Le Nouveau Testament utilise l’image du feu pour caractériser l’action de l’Esprit Saint. Jean-Baptiste dira que lui, il baptise dans l’eau, mais que celui qui vient après lui va baptiser dans l’Esprit Saint et le feu. Le même Saint Luc dans le livre des Actes rapporte qu’au jour de la Pentecôte les disciples réunis en un même lieu virent apparaître comme une sorte de feu qui se partageait en langues et qui se posa sur chacun d’eux. Alors ils furent tous remplis de l’Esprit Saint. Il y a donc lieu de penser que ce à quoi Jésus fait allusion ici, c’est à ce don de l’Esprit qui va bientôt transfigurer toute chose, réaliser ce monde nouveau dont Jésus a bien hâte qu’il arrive. Quant au baptême qu’il doit recevoir ne serait-ce pas sa plongée prochaine dans les eaux de la mort et les ténèbres de notre péché, pour en sortir vivant pour la renaissance et le salut de toute l’humanité dans la puissance de l’Esprit Saint?

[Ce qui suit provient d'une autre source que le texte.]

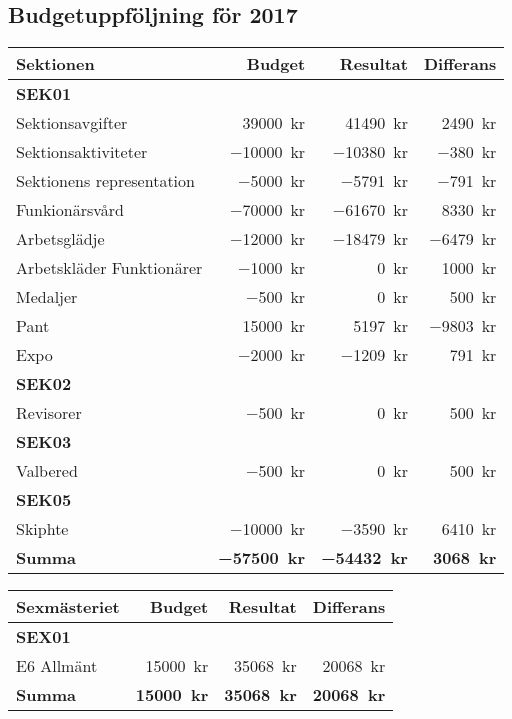 \documentclass[../_main/handlingar.tex]{subfiles}
\begin{document}
\subsection{Budgetuppföljning för 2017}

\begin{tabularx}{12cm}{X r r r}
    \textbf{\large Sektionen} & \textbf{Budget} & \textbf{Resultat} & \textbf{Differans} \\
    \hline
    \textbf{SEK01} \\
    Sektionsavgifter & \SI{39000}{kr} & \SI{41490}{kr} & \SI{2490}{kr} \\
    Sektionsaktiviteter & \SI{-10000}{kr} & \SI{-10380}{kr} & \SI{-380}{kr} \\
    Sektionens representation & \SI{-5000}{kr} & \SI{-5791}{kr} & \SI{-791}{kr} \\
    Funkionärsvård & \SI{-70000}{kr} & \SI{-61670}{kr} & \SI{8330}{kr} \\
    Arbetsglädje & \SI{-12000}{kr} & \SI{-18479}{kr} & \SI{-6479}{kr} \\
    Arbetskläder Funktionärer & \SI{-1000}{kr} & \SI{0}{kr} & \SI{1000}{kr} \\
    Medaljer & \SI{-500}{kr} & \SI{0}{kr} & \SI{500}{kr} \\
    Pant & \SI{15000}{kr} & \SI{5197}{kr} & \SI{-9803}{kr} \\
    Expo & \SI{-2000}{kr} & \SI{-1209}{kr} & \SI{791}{kr} \\
    \textbf{SEK02} \\
    Revisorer & \SI{-500}{kr} & \SI{0}{kr} & \SI{500}{kr} \\
    \textbf{SEK03} \\
    Valbered & \SI{-500}{kr} & \SI{0}{kr} & \SI{500}{kr} \\
    \textbf{SEK05} \\
    Skiphte & \SI{-10000}{kr} & \SI{-3590}{kr} & \SI{6410}{kr} \\
    \hline
    \textbf{Summa} & \textbf{\SI{-57500}{kr}} & \textbf{\SI{-54432}{kr}} & \textbf{\SI{3068}{kr}} \\
\end{tabularx}

\begin{tabularx}{12cm}{X r r r}
    \textbf{\large Sexmästeriet} & \textbf{Budget} & \textbf{Resultat} & \textbf{Differans} \\
    \hline
    \textbf{SEX01} \\
    E6 Allmänt & \SI{15000}{kr} & \SI{35068}{kr} & \SI{20068}{kr} \\
    \hline
    \textbf{Summa} & \textbf{\SI{15000}{kr}} & \textbf{\SI{35068}{kr}} & \textbf{\SI{20068}{kr}} \\
\end{tabularx}
\end{document}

C’est avec amour que le Christ envisage ce qui l’attend. Il a hâte. Vivement il souhaite accéder à ce passage étroit et difficile dont il sait qu’il mène à la vie, à la venue de l’Esprit. Voilà donc son secret, le sens de sa venue, la révélation de son amour. Accueillons notre Seigneur dans cette confidence et comprenons qu’il nous a placés dans la position privilégiée de ceux et celles qui savent.
Initiés à son mystère, nous devons mettre toute notre ardeur à suivre le Christ. Pour ce faire il nous faudra trancher sur les opinions autour de nous; il nous faudra nous démarquer par nos choix, nos pensées et nos mœurs. Il nous faudra prendre à rebours, peut-être, les tendances, les habitudes, le confort du monde ambiant, et provoquer pour autant certaines divisions et séparations avec nos proches et nos amis. Pensez-vous que je suis venu mettre la paix dans le monde ? ajoute-t-il. Non, je vous le dis, mais plutôt la division. Ayons donc l’humilité, la fidélité et le courage de nos convictions, quitte à vivre certaines ruptures, sans jamais laisser s’éteindre en nous le feu de l’amour, qui purifie, qui éclaire et qui réchauffe les cœurs.
Si nous voulons être avec le Christ nous devons le suivre dans ce baptême dont il nous parle, plonger dans les eaux de la mort au péché pour en sortir nets et purifiés. La croix est un passage obligé pour nous comme elle le fut pour lui. Mais pensons que par-delà l’épreuve, il y a la vie, la joie et la paix des ressuscités, le don de l’Esprit.